### MATERIAL PROVIDED
┌────────

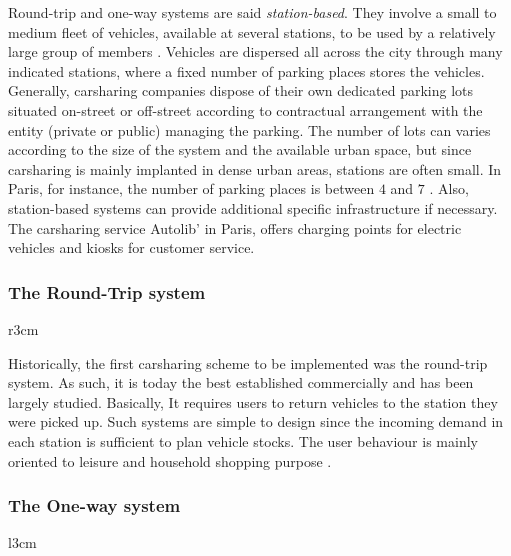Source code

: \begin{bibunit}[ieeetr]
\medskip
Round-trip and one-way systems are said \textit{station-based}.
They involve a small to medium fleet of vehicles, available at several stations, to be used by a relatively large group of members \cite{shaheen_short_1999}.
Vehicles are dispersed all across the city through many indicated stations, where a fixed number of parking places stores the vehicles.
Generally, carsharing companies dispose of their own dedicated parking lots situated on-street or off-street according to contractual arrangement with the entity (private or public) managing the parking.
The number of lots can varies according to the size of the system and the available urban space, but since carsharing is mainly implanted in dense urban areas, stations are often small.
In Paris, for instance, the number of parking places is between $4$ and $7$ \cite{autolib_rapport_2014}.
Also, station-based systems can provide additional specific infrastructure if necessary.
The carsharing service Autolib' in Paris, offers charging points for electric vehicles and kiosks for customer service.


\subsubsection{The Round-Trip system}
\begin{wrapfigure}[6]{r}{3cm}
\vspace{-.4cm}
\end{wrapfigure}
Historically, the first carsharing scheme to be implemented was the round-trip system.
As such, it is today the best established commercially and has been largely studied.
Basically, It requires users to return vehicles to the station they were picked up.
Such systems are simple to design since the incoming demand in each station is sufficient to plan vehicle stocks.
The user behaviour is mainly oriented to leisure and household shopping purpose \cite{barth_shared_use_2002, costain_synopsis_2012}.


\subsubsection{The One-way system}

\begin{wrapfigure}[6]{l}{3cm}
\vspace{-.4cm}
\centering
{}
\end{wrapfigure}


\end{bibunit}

└────────

### REQUIREMENT
Would you return the material above exactly, apart from its pictures?

### OUTPUT BELOW
Source code

: \begin{bibunit}[ieeetr]
\medskip
Round-trip and one-way systems are said \textit{station-based}.
They involve a small to medium fleet of vehicles, available at several stations, to be used by a relatively large group of members \cite{shaheen_short_1999}.
Vehicles are dispersed all across the city through many indicated stations, where a fixed number of parking places stores the vehicles.
Generally, carsharing companies dispose of their own dedicated parking lots situated on-street or off-street according to contractual arrangement with the entity (private or public) managing the parking.
The number of lots can varies according to the size of the system and the available urban space, but since carsharing is mainly implanted in dense urban areas, stations are often small.
In Paris, for instance, the number of parking places is between $4$ and $7$ \cite{autolib_rapport_2014}.
Also, station-based systems can provide additional specific infrastructure if necessary.
The carsharing service Autolib' in Paris, offers charging points for electric vehicles and kiosks for customer service.


\subsubsection{The Round-Trip system}
\begin{wrapfigure}[6]{r}{3cm}
\vspace{-.4cm}
\end{wrapfigure}
Historically, the first carsharing scheme to be implemented was the round-trip system.
As such, it is today the best established commercially and has been largely studied.
Basically, It requires users to return vehicles to the station they were picked up.
Such systems are simple to design since the incoming demand in each station is sufficient to plan vehicle stocks.
The user behaviour is mainly oriented to leisure and household shopping purpose \cite{barth_shared_use_2002, costain_synopsis_2012}.


\subsubsection{The One-way system}

\begin{wrapfigure}[6]{l}{3cm}
\vspace{-.4cm}
\centering
{}
\end{wrapfigure}


\end{bibunit}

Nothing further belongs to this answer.